## EXERCISE GOAL
Scan the data. Collect each line that contains the word "mappers".

Data extracted from a collection
────────────────────────────────────────
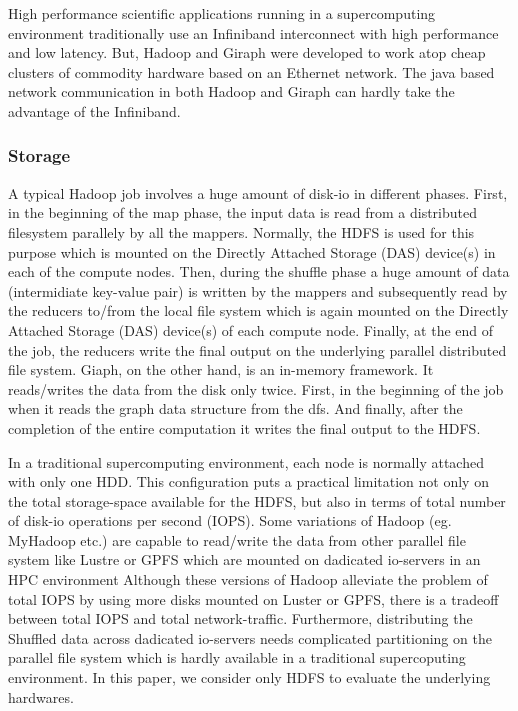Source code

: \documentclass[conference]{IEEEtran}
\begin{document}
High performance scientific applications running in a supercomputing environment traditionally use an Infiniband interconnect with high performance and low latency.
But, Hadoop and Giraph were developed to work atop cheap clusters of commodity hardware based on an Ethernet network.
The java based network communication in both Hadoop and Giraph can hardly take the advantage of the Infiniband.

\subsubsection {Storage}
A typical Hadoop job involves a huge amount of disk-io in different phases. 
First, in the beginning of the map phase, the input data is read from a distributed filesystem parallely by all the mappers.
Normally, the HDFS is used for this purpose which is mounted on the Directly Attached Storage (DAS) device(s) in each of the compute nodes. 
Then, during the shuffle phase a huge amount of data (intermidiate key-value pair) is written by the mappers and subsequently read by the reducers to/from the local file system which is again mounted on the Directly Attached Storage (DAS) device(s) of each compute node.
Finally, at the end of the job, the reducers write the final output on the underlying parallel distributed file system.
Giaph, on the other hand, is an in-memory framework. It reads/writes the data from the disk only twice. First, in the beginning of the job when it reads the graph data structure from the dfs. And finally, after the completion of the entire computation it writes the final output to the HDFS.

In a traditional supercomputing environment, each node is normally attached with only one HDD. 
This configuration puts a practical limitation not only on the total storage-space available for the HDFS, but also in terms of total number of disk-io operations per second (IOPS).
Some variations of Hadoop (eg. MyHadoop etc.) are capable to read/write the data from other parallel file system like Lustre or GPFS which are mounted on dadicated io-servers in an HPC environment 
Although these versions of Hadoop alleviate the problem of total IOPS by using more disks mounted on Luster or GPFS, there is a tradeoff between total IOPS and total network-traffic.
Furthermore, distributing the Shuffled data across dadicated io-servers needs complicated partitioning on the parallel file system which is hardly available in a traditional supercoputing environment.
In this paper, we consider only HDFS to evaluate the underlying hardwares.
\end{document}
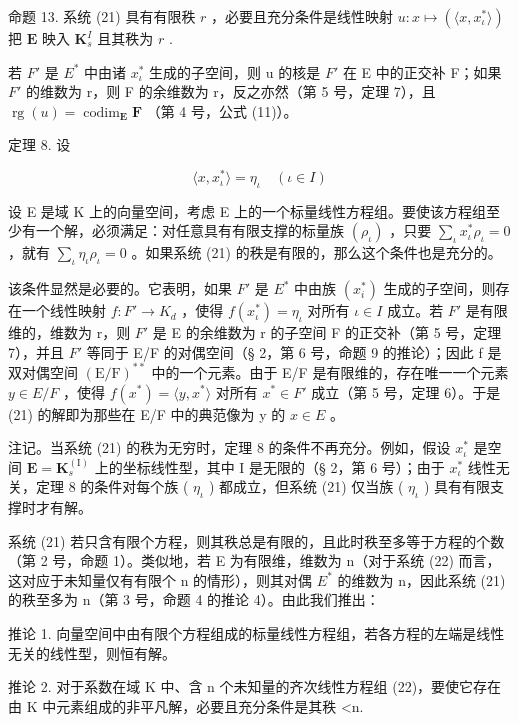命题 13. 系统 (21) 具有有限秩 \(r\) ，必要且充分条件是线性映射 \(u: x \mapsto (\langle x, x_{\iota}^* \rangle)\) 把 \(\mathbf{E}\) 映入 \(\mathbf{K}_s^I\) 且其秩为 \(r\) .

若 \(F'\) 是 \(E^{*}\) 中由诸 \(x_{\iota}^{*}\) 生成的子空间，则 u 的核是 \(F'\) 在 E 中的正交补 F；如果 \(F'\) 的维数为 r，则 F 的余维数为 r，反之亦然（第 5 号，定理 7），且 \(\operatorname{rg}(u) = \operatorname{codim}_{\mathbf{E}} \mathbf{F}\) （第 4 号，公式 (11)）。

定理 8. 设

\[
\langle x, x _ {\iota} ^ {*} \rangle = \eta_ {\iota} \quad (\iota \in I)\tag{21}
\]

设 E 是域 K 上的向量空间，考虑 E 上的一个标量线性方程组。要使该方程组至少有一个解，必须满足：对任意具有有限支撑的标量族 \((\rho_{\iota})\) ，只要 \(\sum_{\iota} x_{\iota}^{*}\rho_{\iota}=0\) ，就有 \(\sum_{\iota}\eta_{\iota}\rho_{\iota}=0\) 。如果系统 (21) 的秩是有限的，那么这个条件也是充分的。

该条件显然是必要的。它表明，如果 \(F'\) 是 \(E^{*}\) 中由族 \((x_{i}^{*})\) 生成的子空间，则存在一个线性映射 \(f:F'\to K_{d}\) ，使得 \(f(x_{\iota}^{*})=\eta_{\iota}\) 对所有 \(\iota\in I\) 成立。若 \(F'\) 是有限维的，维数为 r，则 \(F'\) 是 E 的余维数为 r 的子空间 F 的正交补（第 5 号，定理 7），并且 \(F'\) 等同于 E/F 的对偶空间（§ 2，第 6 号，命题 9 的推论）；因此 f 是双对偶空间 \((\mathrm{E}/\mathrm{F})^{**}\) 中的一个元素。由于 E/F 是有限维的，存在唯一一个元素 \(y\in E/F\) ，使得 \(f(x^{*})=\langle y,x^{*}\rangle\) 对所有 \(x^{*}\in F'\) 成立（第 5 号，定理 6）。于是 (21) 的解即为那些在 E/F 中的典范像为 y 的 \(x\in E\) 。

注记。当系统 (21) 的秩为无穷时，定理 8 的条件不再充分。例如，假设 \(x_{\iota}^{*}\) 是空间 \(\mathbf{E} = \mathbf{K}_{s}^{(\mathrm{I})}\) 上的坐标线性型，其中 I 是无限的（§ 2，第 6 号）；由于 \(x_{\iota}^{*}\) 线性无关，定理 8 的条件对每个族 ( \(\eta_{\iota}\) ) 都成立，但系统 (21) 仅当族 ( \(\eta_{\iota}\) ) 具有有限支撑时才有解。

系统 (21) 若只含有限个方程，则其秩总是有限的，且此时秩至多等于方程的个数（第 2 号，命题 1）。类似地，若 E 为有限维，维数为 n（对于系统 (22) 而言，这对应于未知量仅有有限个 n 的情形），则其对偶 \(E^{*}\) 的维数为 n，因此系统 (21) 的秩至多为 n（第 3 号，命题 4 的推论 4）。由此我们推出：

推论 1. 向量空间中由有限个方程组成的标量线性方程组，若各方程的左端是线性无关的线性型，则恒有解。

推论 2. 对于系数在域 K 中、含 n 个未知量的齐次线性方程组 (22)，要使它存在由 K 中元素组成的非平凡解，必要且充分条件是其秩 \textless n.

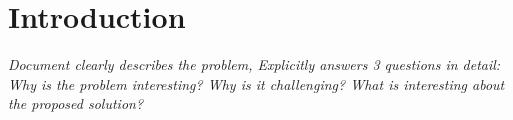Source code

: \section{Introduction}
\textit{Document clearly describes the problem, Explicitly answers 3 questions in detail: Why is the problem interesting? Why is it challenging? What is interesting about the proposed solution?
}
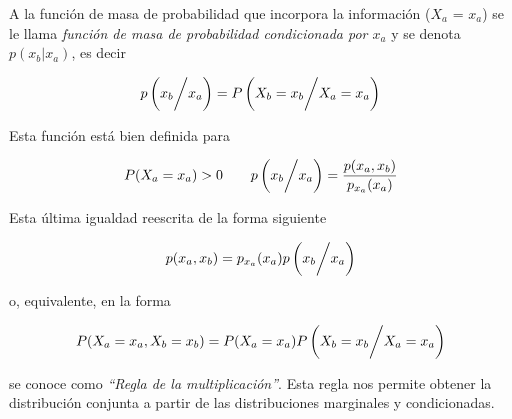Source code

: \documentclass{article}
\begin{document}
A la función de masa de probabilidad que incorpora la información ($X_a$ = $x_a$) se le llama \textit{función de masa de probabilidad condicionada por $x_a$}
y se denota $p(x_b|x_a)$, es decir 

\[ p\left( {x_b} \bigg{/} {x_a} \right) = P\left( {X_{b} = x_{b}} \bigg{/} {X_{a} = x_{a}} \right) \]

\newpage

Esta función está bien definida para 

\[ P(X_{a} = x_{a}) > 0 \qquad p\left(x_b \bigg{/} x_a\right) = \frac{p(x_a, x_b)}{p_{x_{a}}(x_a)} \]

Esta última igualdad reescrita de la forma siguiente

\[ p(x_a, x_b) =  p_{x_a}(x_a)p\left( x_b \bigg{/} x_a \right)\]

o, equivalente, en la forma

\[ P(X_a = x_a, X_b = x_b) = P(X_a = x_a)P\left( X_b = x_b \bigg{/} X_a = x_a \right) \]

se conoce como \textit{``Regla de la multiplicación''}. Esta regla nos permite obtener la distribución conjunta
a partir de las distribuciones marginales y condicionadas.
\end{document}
────────────────────────────────────────
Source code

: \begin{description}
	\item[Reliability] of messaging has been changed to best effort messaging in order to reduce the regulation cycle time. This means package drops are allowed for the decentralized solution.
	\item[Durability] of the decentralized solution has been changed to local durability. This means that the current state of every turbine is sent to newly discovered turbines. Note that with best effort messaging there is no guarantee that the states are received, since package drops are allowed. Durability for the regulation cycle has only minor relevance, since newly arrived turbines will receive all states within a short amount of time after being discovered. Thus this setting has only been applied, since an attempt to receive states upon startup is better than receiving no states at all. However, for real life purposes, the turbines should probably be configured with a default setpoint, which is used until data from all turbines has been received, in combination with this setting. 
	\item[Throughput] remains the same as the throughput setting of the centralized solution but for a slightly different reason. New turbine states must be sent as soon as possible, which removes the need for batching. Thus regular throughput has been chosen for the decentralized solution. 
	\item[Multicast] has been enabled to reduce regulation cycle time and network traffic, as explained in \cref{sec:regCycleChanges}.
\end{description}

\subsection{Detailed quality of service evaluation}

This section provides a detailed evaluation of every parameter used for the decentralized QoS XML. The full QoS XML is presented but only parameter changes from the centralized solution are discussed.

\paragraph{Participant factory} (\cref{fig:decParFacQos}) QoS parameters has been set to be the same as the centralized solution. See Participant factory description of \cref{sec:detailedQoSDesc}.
────────────────────────────────────────
## ANSWER BOX
First, in the beginning of the map phase, the input data is read from a distributed filesystem parallely by all the mappers.
Then, during the shuffle phase a huge amount of data (intermidiate key-value pair) is written by the mappers and subsequently read by the reducers to/from the local file system which is again mounted on the Directly Attached Storage (DAS) device(s) of each compute node.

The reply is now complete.